TLDR: Crossword meets jigsaw puzzle and the whole thing refusing to reveal itself until a specific critical mass of bits clicked into place.

Paul Hebert, a developer who builds and maintains the site himself with his wife Lisa helping author the puzzles, launched Tiled Words in October 2025 after starting the first version in summer 2024, inspired by board games like Patchwork rather than Wordle.^(5) It found its audience fast: by early 2026 it won the Players' Choice Award at the Playlin Awards 2025, beating out more than 700 other daily web games including Knotilus and Connections.^(12) The game was also a finalist for Best Visual Design and Best Classic Game Reimagined.^(7) For a solo side project, that's a pretty good first year.

I played the June 16, 2026 puzzle, theme: Corn, and the theme reveal was the best part of the whole session. More on that in Gameplay.

Concept 10/10

The hook is clean and genuinely new: a crossword where the answers have been pre-cut into polyomino tile pieces and scrambled across a grid. You have to rotate and slide the pieces back into the right places, which means every puzzle is simultaneously a word problem and a spatial puzzle. Neither half is trivial, and they feed each other in a way that feels designed rather than accidental. The tagline, "a daily word puzzle with a twist," nails it in five words.

Time to first guess 9/10

The landing page shows the animated logo, a Daily Puzzle button, and nothing else in the way. No cookie banner, no account nag, no newsletter popup. You click and you're at the board. I was looking at my first tile within about 15 seconds of arrival.

The How to Play page comes in well under the 85-word benchmark, I counted around 58 words, with three illustrated diagrams that do the real explaining. "Drag tiles. Tap to spin. Find the clues." A new player probably needs to read it once, because the mechanic isn't quite self-teaching from the board alone (you wouldn't necessarily know to click a tile to spin it), but one quick read is enough, and the page links right into a practice puzzle if you want to try before the real thing.

One small knock: the practice puzzle is on a separate page (/puzzles/practice) rather than a quick inline tutorial moment.
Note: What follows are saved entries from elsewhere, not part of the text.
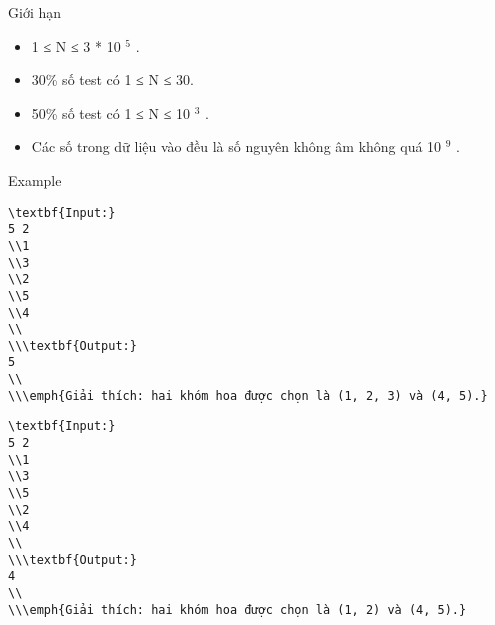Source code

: Giới hạn
\begin{itemize}
	\item     1 ≤ N ≤ 3 * 10    $^     5    $    .   
	\item     30\% số test có 1 ≤ N ≤ 30.   
	\item     50\% số test có 1 ≤ N ≤ 10    $^     3    $    .   
	\item     Các số trong dữ liệu vào đều là số nguyên không âm không quá 10    $^     9    $    .   
\end{itemize}
Example
\begin{verbatim}
\textbf{Input:}
5 2
\\1 
\\3 
\\2 
\\5 
\\4
\\
\\\textbf{Output:}
5
\\
\\\emph{Giải thích: hai khóm hoa được chọn là (1, 2, 3) và (4, 5).}\end{verbatim}
\begin{verbatim}
\textbf{Input:}
5 2
\\1 
\\3 
\\5 
\\2 
\\4
\\
\\\textbf{Output:}
4
\\
\\\emph{Giải thích: hai khóm hoa được chọn là (1, 2) và (4, 5).}\end{verbatim}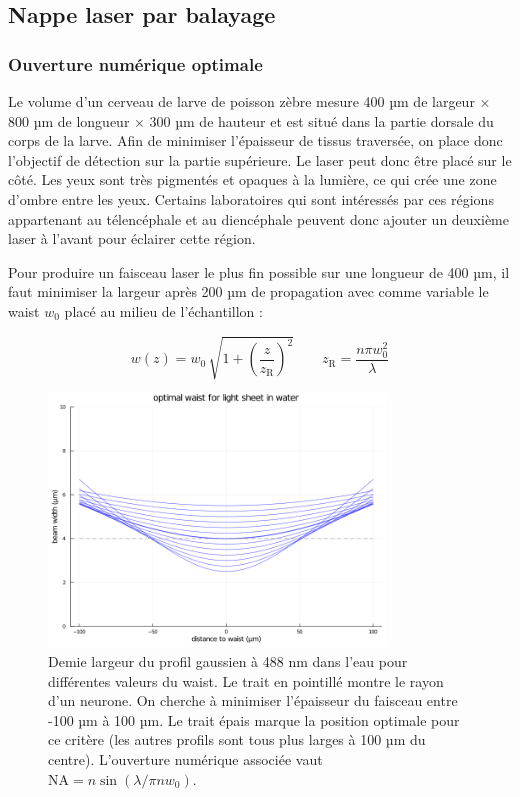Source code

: \subsection{Nappe laser par balayage}

\subsubsection{Ouverture numérique optimale}

Le volume d'un cerveau de larve de poisson zèbre mesure 400 µm de largeur × 800 µm de longueur × 300 µm de hauteur et est situé dans la partie dorsale du corps de la larve. Afin de minimiser l'épaisseur de tissus traversée, on place donc l'objectif de détection sur la partie supérieure. Le laser peut donc être placé sur le côté. Les yeux sont très pigmentés et opaques à la lumière, ce qui crée une zone d'ombre entre les yeux. Certains laboratoires qui sont intéressés par ces régions appartenant au télencéphale et au diencéphale peuvent donc ajouter un deuxième laser à l'avant pour éclairer cette région.

Pour produire un faisceau laser le plus fin possible sur une longueur de 400 µm, il faut minimiser la largeur après 200 µm de propagation avec comme variable le waist $w_0$ placé au milieu de l'échantillon :

$$
w(z) = w_0 \, \sqrt{ 1+ {\left( \frac{z}{z_\mathrm{R}} \right)}^2 } \qquad z_\mathrm{R} = \frac{n \pi w_0^2 }{\lambda}
$$

\begin{figure}
\centering
\includegraphics[width=0.8\textwidth]{./files/possible-waist_1P.png}
\caption{Demie largeur du profil gaussien à 488 nm dans l'eau pour différentes valeurs du waist. Le trait en pointillé montre le rayon d'un neurone. On cherche à minimiser l'épaisseur du faisceau entre -100 µm à 100 µm. Le trait épais marque la position optimale pour ce critère (les autres profils sont tous plus larges à 100 µm du centre). L'ouverture numérique associée vaut $ \mathrm{NA} = n\sin(\lambda/\pi n w_0) $.}
\end{figure}


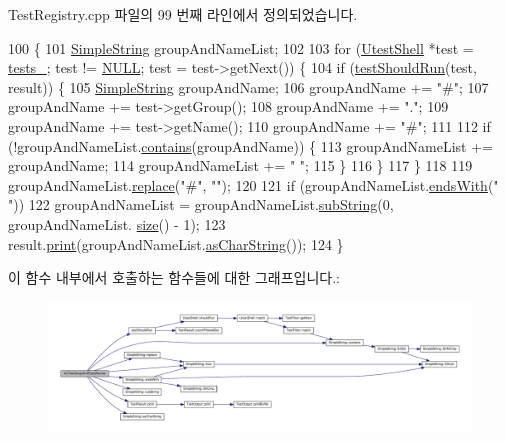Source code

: Test\+Registry.\+cpp 파일의 99 번째 라인에서 정의되었습니다.


\begin{DoxyCode}
100 \{
101     \hyperlink{class_simple_string}{SimpleString} groupAndNameList;
102 
103     \textcolor{keywordflow}{for} (\hyperlink{class_utest_shell}{UtestShell} *test = \hyperlink{class_test_registry_ac25160ebe0919f203197a4c65a72b02e}{tests\_}; test != \hyperlink{openavb__types__base__pub_8h_a070d2ce7b6bb7e5c05602aa8c308d0c4}{NULL}; test = test->getNext()) \{
104         \textcolor{keywordflow}{if} (\hyperlink{class_test_registry_a1a8176b8ede17cf96ba1ed88dfa3bc0c}{testShouldRun}(test, result)) \{
105             \hyperlink{class_simple_string}{SimpleString} groupAndName;
106             groupAndName += \textcolor{stringliteral}{"#"};
107             groupAndName += test->getGroup();
108             groupAndName += \textcolor{stringliteral}{"."};
109             groupAndName += test->getName();
110             groupAndName += \textcolor{stringliteral}{"#"};
111 
112             \textcolor{keywordflow}{if} (!groupAndNameList.\hyperlink{class_simple_string_abdbf6fb985e8643e24d7035e830b7b00}{contains}(groupAndName)) \{
113                 groupAndNameList += groupAndName;
114                 groupAndNameList += \textcolor{stringliteral}{" "};
115             \}
116         \}
117     \}
118 
119     groupAndNameList.\hyperlink{class_simple_string_a432bd98f2897a79d54b8dd64de48247e}{replace}(\textcolor{stringliteral}{"#"}, \textcolor{stringliteral}{""});
120 
121     \textcolor{keywordflow}{if} (groupAndNameList.\hyperlink{class_simple_string_a96b82881ce1d49cee9ee0585bdf45ffb}{endsWith}(\textcolor{stringliteral}{" "}))
122         groupAndNameList = groupAndNameList.\hyperlink{class_simple_string_aa70337d05455667af5f0316572d76d40}{subString}(0, groupAndNameList.
      \hyperlink{class_simple_string_aac782da1f912bceb5d8ad00c8dc892ac}{size}() - 1);
123     result.\hyperlink{class_test_result_aeee8b15298e1baa2d0ced78c1fcb4b90}{print}(groupAndNameList.\hyperlink{class_simple_string_af7c0efaf31f42553f05719903c830be1}{asCharString}());
124 \}
\end{DoxyCode}


이 함수 내부에서 호출하는 함수들에 대한 그래프입니다.\+:
\nopagebreak
\begin{figure}[H]
\begin{center}
\leavevmode
\includegraphics[width=350pt]{class_test_registry_a3e4f592627c3d0d5dc10ceba9a4f370d_cgraph}
\end{center}
\end{figure}




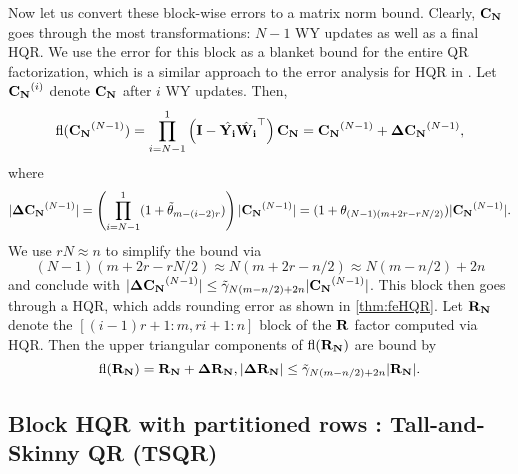 Now let us convert these block-wise errors to a matrix norm bound. 
Clearly, $\mathbf{C_N}$ goes through the most transformations: $N-1$ WY updates as well as a final HQR. 
We use the error for this block as a blanket bound for the entire QR factorization, which is a similar approach to the error analysis for HQR in \cite{Higham2002}.
Let $\mathbf{C_N}^{(i)}$ denote  $\mathbf{C_N}$ after $i$ WY updates. Then,
\begin{equation*}
	\mathrm{fl}(\mathbf{C_N}^{(N-1)}) =\prod_{i=N-1}^1 \left(\mathbf{I}-\hat{\mathbf{Y_{i}}}\hat{\mathbf{W_{i}}}^{\top}\right) \mathbf{C_N} = \mathbf{C_N}^{(N-1)} + \mathbf{\Delta C_N}^{(N-1)},
\end{equation*}
where 
\begin{equation*}
	|\mathbf{\Delta C_N}^{(N-1)}| = \left(\prod_{i=N-1}^1 (1+\tilde{\theta}_{m-(i-2)r})\right) |\mathbf{C_N}^{(N-1)}| = (1+\theta_{(N-1)(m+2r-rN/2)}) |\mathbf{C_N}^{(N-1)}|.
\end{equation*}
We use $rN \approx n$ to simplify the bound via $$ (N-1)(m+2r-rN/2) \approx N(m+2r-n/2) \approx N(m-n/2) +2n$$
and conclude with $|\mathbf{\Delta C_N}^{(N-1)}|\leq \tilde{\gamma}_{N(m-n/2) +2n}|\mathbf{C_N}^{(N-1)}|$.
This block then goes through a HQR, which adds rounding error as shown in \cref{thm:feHQR}. 
Let $\mathbf{R_N}$ denote the $[(i-1)r+1:m, ri+1:n]$ block of the $\mathbf{R}$ factor computed via HQR. 
Then the upper triangular components of $\mathrm{fl}(\mathbf{R_N})$ are bound by 
\begin{equation*}
	\mathrm{fl}(\mathbf{R_N}) = \mathbf{R_N} + \mathbf{\Delta R_N}, |\mathbf{\Delta R_N} |\leq \tilde{\gamma}_{N(m-n/2) +2n} |\mathbf{R_N}|.
\end{equation*}


\subsection{Block HQR with partitioned rows : Tall-and-Skinny QR (TSQR)}\label{sec:TSQR}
Not a dealbreaker, but makes the onboarding path slightly longer for cautious players.

Gameplay 26/30

Today's theme was Corn, and once that landed, the clues went from crossword-hard to crossword-fun in about thirty seconds. Every single answer pairs with "corn" somewhere: CORN CHIP, CORN MAZE, CORNBREAD, CORN SYRUP, CORN STALK, CORN DOGS, POPCORN, CORN FLAKES, CORNSTARCH, CORN BELT, CORN COB, shuck corn... and then there's PEPPER, Sergeant Pepper, Dr. Pepper, Ghost Pepper, which seems to break the pattern until you remember the word PEPPERCORN. That's a nice hidden layer.

The clues themselves were well-judged: "A bad thing to have in a windshield or tooth" (CHIP), "Something you break at a table" (BREAD). Nothing obscure, nothing arbitrary, everything felt fair in hindsight.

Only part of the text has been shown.